Steven Sheehan’s review published on Letterboxd:
If there was an argument or discussion to be had with Kiarostami here then it quickly falls into a one-sided conversation, one clear winner triumphing over its opponent. The idea that a replicant sustains as much value as the subject it imitates has already been proven across an immeasurable amount of time, from the instinctive moment our imagination interacted with those around us. But can we watch that obvious transformation take place before our eyes, challenging a perception that asks us to transport ourselves into the unknown?
The opening scene of Certified Copy suggests of level of academia not always present throughout the film. As James offers a short insight into the construction of his recently released novel we cut to Juliette Binoche in her parental role, attempting to placate her obviously bored son in the corner of the room. A balance between intelligentsia and a common ground not so easy to achieve that flows so easily here.
The demands of art and life's daily grind occupy the same space asking us to question how one leads to the other and vice versa. Is one more important or do they have to co-exist or live separately in order to prevail? Is our focus on origination a vain attempt to substantiate our understanding of history rather than concentrating on the value of each individual item independently?
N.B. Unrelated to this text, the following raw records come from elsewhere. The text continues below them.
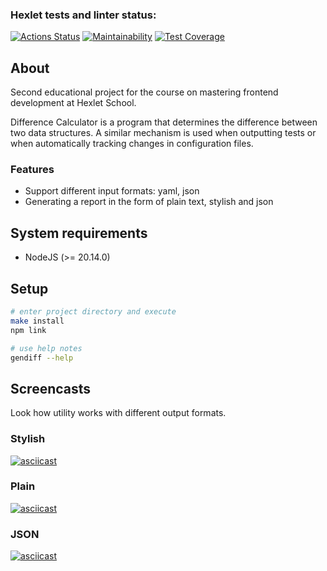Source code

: ### Hexlet tests and linter status:
[![Actions Status](https://github.com/savrman/frontend-project-46/actions/workflows/hexlet-check.yml/badge.svg)](https://github.com/savrman/frontend-project-46/actions)
[![Maintainability](https://api.codeclimate.com/v1/badges/9db39d14e203d1feef5d/maintainability)](https://codeclimate.com/github/savrman/frontend-project-46/maintainability)
[![Test Coverage](https://api.codeclimate.com/v1/badges/9db39d14e203d1feef5d/test_coverage)](https://codeclimate.com/github/savrman/frontend-project-46/test_coverage)

## About
Second educational project for the course on mastering frontend development at Hexlet School.

Difference Calculator is a program that determines the difference between two data structures. A similar mechanism is used when outputting tests or when automatically tracking changes in configuration files.

### Features
- Support different input formats: yaml, json
- Generating a report in the form of plain text, stylish and json

## System requirements
- NodeJS (>= 20.14.0)

## Setup
```bash
# enter project directory and execute
make install
npm link

# use help notes
gendiff --help
```

## Screencasts
Look how utility works with different output formats.
### Stylish
[![asciicast](https://asciinema.org/a/SMcVdtjeengvS7KvWPu0eY5kN.svg)](https://asciinema.org/a/SMcVdtjeengvS7KvWPu0eY5kN)
### Plain
[![asciicast](https://asciinema.org/a/CPkQw65pFHMSvaPQjEWVzHEGj.svg)](https://asciinema.org/a/CPkQw65pFHMSvaPQjEWVzHEGj)
### JSON
[![asciicast](https://asciinema.org/a/607P9j5OHMZli1CfMndS3tMmJ.svg)](https://asciinema.org/a/607P9j5OHMZli1CfMndS3tMmJ)
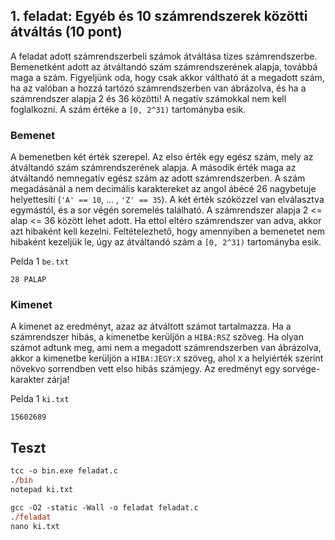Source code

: ## 1. feladat: Egyéb és 10 számrendszerek közötti átváltás (10 pont)

A feladat adott számrendszerbeli számok átváltása tizes számrendszerbe. Bemenetként adott az átváltandó szám számrendszerének alapja, továbbá maga a szám. Figyeljünk oda, hogy csak akkor váltható át a megadott szám, ha az valóban a hozzá tartózó számrendszerben van ábrázolva, és ha a számrendszer alapja 2 és 36 közötti! A negatív számokkal nem kell foglalkozni. A szám értéke a `[0, 2^31)` tartományba esik.

### Bemenet

A bemenetben két érték szerepel. Az elso érték egy egész szám, mely az átváltandó szám számrendszerének alapja. A második érték maga az átváltandó nemnegatív egész szám az adott számrendszerben. A szám megadásánál a nem decimális karaktereket az angol ábécé 26 nagybetuje helyettesíti (`'A' == 10`, ... , `'Z' == 35`). A két érték szóközzel van elválasztva egymástól, és a sor végén soremelés található. A számrendszer alapja 2 <= alap <= 36 között lehet adott. Ha ettol eltéro számrendszer van adva, akkor azt hibaként kell kezelni. Feltételezhető, hogy amennyiben a bemenetet nem hibaként kezeljük le, úgy az átváltandó szám a `[0, 2^31)` tartományba esik.

Pelda 1 `be.txt`
```
28 PALAP
```

### Kimenet

A kimenet az eredményt, azaz az átváltott számot tartalmazza. Ha a számrendszer hibás, a kimenetbe kerüljön a `HIBA:RSZ` szöveg. Ha olyan számot adtunk meg, ami nem a megadott számrendszerben van ábrázolva, akkor a kimenetbe kerüljön a `HIBA:JEGY:X` szöveg, ahol `X` a helyiérték szerint növekvo sorrendben vett elso hibás számjegy. Az eredményt egy sorvége-karakter zárja!

Pelda 1 `ki.txt`
```
15602689
```

## Teszt
```ps
tcc -o bin.exe feladat.c
./bin
notepad ki.txt
```
```ps
gcc -O2 -static -Wall -o feladat feladat.c
./feladat
nano ki.txt
```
All of which takes place within a naturally confined space we can all understand, Kiarostami shifting the plates from underneath our feet with our complete blessing. At one point these are two strangers dancing around the authors (James) philosophical thoughts and in an organically shifting moment the emphasis moves into a realistic testing ground for these ideas, thoughts which become increasingly relevant by the time the credits arrive.
Juliette Binoche drives the emotional power of the film from the moment she first interacts with her son to the devastating final scene in the small hotel room. If any doubt existed with regards to fake v original then this emotional juncture exudes enough honesty to realise where the truth really lives and breathes. By the end it is hard to recall how the story began such is the convincing power of its imitation.